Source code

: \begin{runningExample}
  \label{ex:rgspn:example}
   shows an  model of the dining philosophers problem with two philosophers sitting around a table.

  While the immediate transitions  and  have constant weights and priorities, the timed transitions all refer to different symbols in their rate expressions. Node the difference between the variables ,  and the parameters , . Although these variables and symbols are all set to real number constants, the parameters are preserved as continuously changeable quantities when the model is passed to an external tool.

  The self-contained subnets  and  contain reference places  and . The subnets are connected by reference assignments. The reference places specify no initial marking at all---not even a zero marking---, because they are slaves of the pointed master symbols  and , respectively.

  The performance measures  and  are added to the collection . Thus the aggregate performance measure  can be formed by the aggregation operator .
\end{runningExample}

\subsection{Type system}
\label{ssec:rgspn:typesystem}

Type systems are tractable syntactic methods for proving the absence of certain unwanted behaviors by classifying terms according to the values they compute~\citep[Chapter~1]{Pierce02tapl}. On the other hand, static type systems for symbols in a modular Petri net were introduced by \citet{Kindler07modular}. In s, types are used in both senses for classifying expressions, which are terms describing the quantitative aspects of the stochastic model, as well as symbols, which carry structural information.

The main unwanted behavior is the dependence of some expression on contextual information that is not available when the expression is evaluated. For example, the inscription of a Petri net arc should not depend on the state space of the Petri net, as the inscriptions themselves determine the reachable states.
--------------------
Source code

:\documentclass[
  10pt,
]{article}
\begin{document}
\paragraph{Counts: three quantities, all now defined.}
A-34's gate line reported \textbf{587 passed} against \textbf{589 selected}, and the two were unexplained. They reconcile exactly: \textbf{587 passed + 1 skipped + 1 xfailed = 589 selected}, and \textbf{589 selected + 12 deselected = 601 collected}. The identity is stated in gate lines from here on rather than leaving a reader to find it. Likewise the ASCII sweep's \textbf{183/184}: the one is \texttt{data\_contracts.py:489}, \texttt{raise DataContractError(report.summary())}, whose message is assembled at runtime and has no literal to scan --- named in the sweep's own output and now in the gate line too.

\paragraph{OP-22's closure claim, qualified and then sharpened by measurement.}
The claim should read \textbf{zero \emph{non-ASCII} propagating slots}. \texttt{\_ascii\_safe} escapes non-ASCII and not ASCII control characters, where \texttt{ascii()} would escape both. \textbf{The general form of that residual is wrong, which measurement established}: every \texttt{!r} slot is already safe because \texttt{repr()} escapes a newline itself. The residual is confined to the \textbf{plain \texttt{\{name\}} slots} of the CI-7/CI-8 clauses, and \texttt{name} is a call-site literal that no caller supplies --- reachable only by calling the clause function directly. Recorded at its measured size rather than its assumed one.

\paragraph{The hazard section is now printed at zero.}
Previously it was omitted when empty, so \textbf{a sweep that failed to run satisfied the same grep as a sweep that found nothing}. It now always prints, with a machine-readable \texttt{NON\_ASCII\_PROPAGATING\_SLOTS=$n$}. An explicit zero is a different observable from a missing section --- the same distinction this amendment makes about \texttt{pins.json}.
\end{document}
--------------------
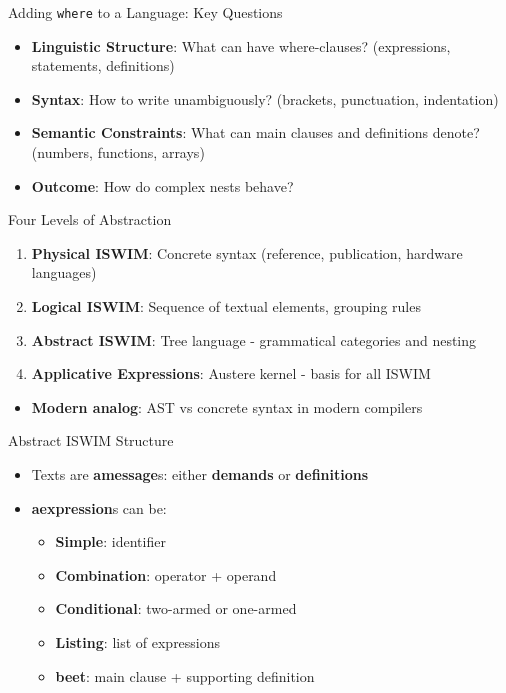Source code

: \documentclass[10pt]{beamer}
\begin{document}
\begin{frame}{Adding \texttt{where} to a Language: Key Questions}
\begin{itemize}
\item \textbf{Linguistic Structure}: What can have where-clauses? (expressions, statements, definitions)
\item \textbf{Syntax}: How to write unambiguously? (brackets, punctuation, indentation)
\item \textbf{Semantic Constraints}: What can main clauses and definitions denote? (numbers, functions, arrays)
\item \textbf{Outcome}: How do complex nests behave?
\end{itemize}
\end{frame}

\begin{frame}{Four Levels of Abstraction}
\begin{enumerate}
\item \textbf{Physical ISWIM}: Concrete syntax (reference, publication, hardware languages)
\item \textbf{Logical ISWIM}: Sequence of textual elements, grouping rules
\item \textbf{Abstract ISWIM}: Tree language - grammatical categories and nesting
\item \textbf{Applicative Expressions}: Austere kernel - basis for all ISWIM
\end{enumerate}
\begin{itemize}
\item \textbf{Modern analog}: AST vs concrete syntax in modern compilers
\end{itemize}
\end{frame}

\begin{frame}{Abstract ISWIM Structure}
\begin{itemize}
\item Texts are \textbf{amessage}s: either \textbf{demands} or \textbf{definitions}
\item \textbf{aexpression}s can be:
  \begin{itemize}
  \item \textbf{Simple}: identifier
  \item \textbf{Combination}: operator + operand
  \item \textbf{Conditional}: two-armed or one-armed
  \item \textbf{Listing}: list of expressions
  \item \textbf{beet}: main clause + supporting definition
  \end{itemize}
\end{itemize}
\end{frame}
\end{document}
--------------------
* **YOUR TASK**: Each line holding the word "documentclass" must be pulled from the records.

* **SOLUTION TO THE PROBLEM**:
:\documentclass[
: \documentclass[10pt]{beamer}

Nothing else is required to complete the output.